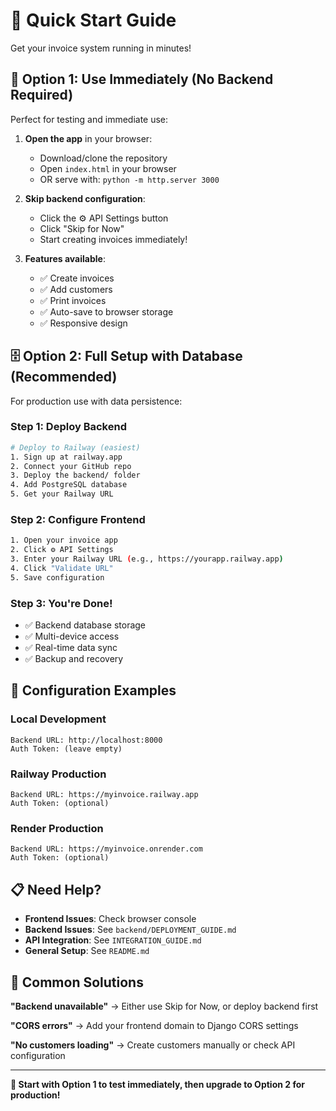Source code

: # 🚀 Quick Start Guide

Get your invoice system running in minutes!

## 📱 **Option 1: Use Immediately (No Backend Required)**

Perfect for testing and immediate use:

1. **Open the app** in your browser:
   - Download/clone the repository
   - Open `index.html` in your browser
   - OR serve with: `python -m http.server 3000`

2. **Skip backend configuration**:
   - Click the ⚙️ API Settings button
   - Click "Skip for Now"
   - Start creating invoices immediately!

3. **Features available**:
   - ✅ Create invoices
   - ✅ Add customers
   - ✅ Print invoices
   - ✅ Auto-save to browser storage
   - ✅ Responsive design

## 🗄️ **Option 2: Full Setup with Database (Recommended)**

For production use with data persistence:

### **Step 1: Deploy Backend**
```bash
# Deploy to Railway (easiest)
1. Sign up at railway.app
2. Connect your GitHub repo
3. Deploy the backend/ folder
4. Add PostgreSQL database
5. Get your Railway URL
```

### **Step 2: Configure Frontend**
```bash
1. Open your invoice app
2. Click ⚙️ API Settings
3. Enter your Railway URL (e.g., https://yourapp.railway.app)
4. Click "Validate URL"
5. Save configuration
```

### **Step 3: You're Done!**
- ✅ Backend database storage
- ✅ Multi-device access
- ✅ Real-time data sync
- ✅ Backup and recovery

## 🔧 **Configuration Examples**

### **Local Development**
```
Backend URL: http://localhost:8000
Auth Token: (leave empty)
```

### **Railway Production**
```
Backend URL: https://myinvoice.railway.app
Auth Token: (optional)
```

### **Render Production**
```
Backend URL: https://myinvoice.onrender.com
Auth Token: (optional)
```

## 📋 **Need Help?**

- **Frontend Issues**: Check browser console
- **Backend Issues**: See `backend/DEPLOYMENT_GUIDE.md`
- **API Integration**: See `INTEGRATION_GUIDE.md`
- **General Setup**: See `README.md`

## 🎯 **Common Solutions**

**"Backend unavailable"**
→ Either use Skip for Now, or deploy backend first

**"CORS errors"**
→ Add your frontend domain to Django CORS settings

**"No customers loading"**
→ Create customers manually or check API configuration

---

**🎉 Start with Option 1 to test immediately, then upgrade to Option 2 for production!**

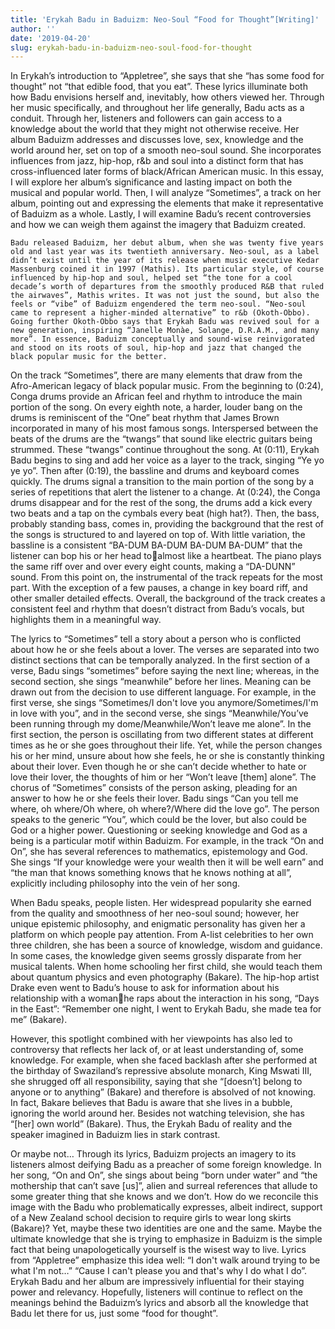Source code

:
 ```yaml
---
title: 'Erykah Badu in Baduizm: Neo-Soul “Food for Thought”[Writing]'
author: ''
date: '2019-04-20'
slug: erykah-badu-in-baduizm-neo-soul-food-for-thought
---
```



In Erykah’s introduction to “Appletree”, she says that she “has some food for thought” not “that edible food, that you eat”. These lyrics illuminate both how Badu envisions herself and, inevitably, how others viewed her. Through her music specifically, and throughout her life generally, Badu acts as a conduit. Through her, listeners and followers can gain access to a knowledge about the world that they might not otherwise receive. Her album Baduizm addresses and discusses love, sex, knowledge and the world around her, set on top of a smooth neo-soul sound. She incorporates influences from jazz, hip-hop, r&b and soul into a distinct form that has cross-influenced later forms of black/African American music. In this essay, I will explore her album’s significance and lasting impact on both the musical and popular world. Then, I will analyze “Sometimes”, a track on her album, pointing out and expressing the elements that make it representative of Baduizm as a whole. Lastly, I will examine Badu’s recent controversies and how we can weigh them against the imagery that Baduizm created.


	Badu released Baduizm, her debut album, when she was twenty five years old and last year was its twentieth anniversary. Neo-soul, as a label didn’t exist until the year of its release when music executive Kedar Massenburg coined it in 1997 (Mathis). Its particular style, of course influenced by hip-hop and soul, helped set “the tone for a cool decade’s worth of departures from the smoothly produced R&B that ruled the airwaves”, Mathis writes. It was not just the sound, but also the feels or “vibe” of Baduizm engendered the term neo-soul. “Neo-soul came to represent a higher-minded alternative” to r&b (Okoth-Obbo). Going further Okoth-Obbo says that Erykah Badu was revived soul for a new generation, inspiring “Janelle Monàe, Solange, D.R.A.M., and many more”. In essence, Baduizm conceptually and sound-wise reinvigorated and stood on its roots of soul, hip-hop and jazz that changed the black popular music for the better. 
	
	
On the track “Sometimes”, there are many elements that draw from the Afro-American legacy of black popular music. From the beginning to (0:24), Conga drums provide an African feel and rhythm to introduce the main portion of the song. On every eighth note, a harder, louder bang on the drums is reminiscent of the “One” beat rhythm that James Brown incorporated in many of his most famous songs.  Interspersed between the beats of the drums are the “twangs” that sound like electric guitars being strummed. These “twangs” continue throughout the song. At (0:11), Erykah Badu begins to sing and add her voice as a layer to the track, singing “Ye yo ye yo”. Then after (0:19), the bassline and drums and keyboard comes quickly. The drums signal a transition to the main portion of the song by a series of repetitions that alert the listener to a change. At (0:24), the Conga drums disappear and for the rest of the song, the drums add a kick every two beats and a tap on the cymbals every beat (high hat?). Then, the bass, probably standing bass, comes in, providing the background that the rest of the songs is structured to and layered on top of. With little variation, the bassline is a consistent “BA-DUM  BA-DUM  BA-DUM  BA-DUM” that the listener can bop his or her head toalmost like a heartbeat. The piano plays the same riff over and over every eight counts, making a “DA-DUNN” sound. From this point on, the instrumental of the track repeats for the most part. With the exception of a few pauses, a change in key board riff, and other smaller detailed effects. Overall, the background of the track creates a consistent feel and rhythm that doesn’t distract from Badu’s vocals, but highlights them in a meaningful way. 


The lyrics to “Sometimes” tell a story about a person who is conflicted about how he or she feels about a lover. The verses are separated into two distinct sections that can be temporally analyzed. In the first section of a verse, Badu sings “sometimes” before saying the next line; whereas, in the second section, she sings “meanwhile” before her lines. Meaning can be drawn out from the decision to use different language. For example, in the first verse, she sings “Sometimes/I don't love you anymore/Sometimes/I'm in love with you”, and in the second verse, she sings “Meanwhile/You’ve been running through my dome/Meanwhile/Won’t leave me alone”. In the first section, the person is oscillating from two different states at different times as he or she goes throughout their life. Yet, while the person changes his or her mind, unsure about how she feels, he or she is constantly thinking about their lover. Even though he or she can’t decide whether to hate or love their lover, the thoughts of him or her “Won’t leave [them] alone”. The chorus of “Sometimes” consists of the person asking, pleading for an answer to how he or she feels their lover. Badu sings “Can you tell me where, oh where/Oh where, oh where?/Where did the love go”. The person speaks to the generic “You”, which could be the lover, but also could be God or a higher power. Questioning or seeking knowledge and God as a being is a particular motif within Baduizm. For example, in the track “On and On”, she has several references to mathematics, epistemology and God. She sings “If your knowledge were your wealth then it will be well earn” and “the man that knows something knows that he knows nothing at all”, explicitly including philosophy into the vein of her song. 


When Badu speaks, people listen. Her widespread popularity she earned from the quality and smoothness of her neo-soul sound; however, her unique epistemic philosophy, and enigmatic personality has given her a platform on which people pay attention. From A-list celebrities to her own three children, she has been a source of knowledge, wisdom and guidance. In some cases, the knowledge given seems grossly disparate from her musical talents. When home schooling her first child, she would teach them about quantum physics and even photography (Bakare).  The hip-hop artist Drake even went to Badu’s house to ask for information about his relationship with a womanhe raps about the interaction in his song, “Days in the East”: “Remember one night, I went to Erykah Badu, she made tea for me” (Bakare).  


However, this spotlight combined with her viewpoints has also led to controversy that reflects her lack of, or at least understanding of, some knowledge. For example, when she faced backlash after she performed at the birthday of Swaziland’s repressive absolute monarch, King Mswati III, she shrugged off all responsibility, saying that she “[doesn’t] belong to anyone or to anything” (Bakare) and therefore is absolved of not knowing. In fact, Bakare believes that Badu is aware that she lives in a bubble, ignoring the world around her. Besides not watching television, she has “[her] own world” (Bakare). Thus, the Erykah Badu of reality and the speaker imagined in Baduizm lies in stark contrast. 


Or maybe not… Through its lyrics, Baduizm projects an imagery to its listeners almost deifying Badu as a preacher of some foreign knowledge. In her song, “On and On”, she sings about being “born under water” and “the mothership that can’t save [us]”, alien and surreal references that allude to some greater thing that she knows and we don’t. How do we reconcile this image with the Badu who problematically expresses, albeit indirect, support of a New Zealand school decision to require girls to wear long skirts (Bakare)? Yet, maybe these two identities are one and the same. Maybe the ultimate knowledge that she is trying to emphasize in Baduizm is the simple fact that being unapologetically yourself is the wisest way to live. Lyrics from “Appletree” emphasize this idea well: “I don't walk around trying to be what I'm not…” “Cause I can't please you and that's why I do what I do”. Erykah Badu and her album are impressively influential for their staying power and relevancy. Hopefully, listeners will continue to reflect on the meanings behind the Baduizm’s lyrics and absorb all the knowledge that Badu let there for us, just some “food for thought”.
____________________
§ PROMPT
How many lines in the entries above hold the string "Open"? Answer with the number and nothing more.

§ FINAL ANSWER
3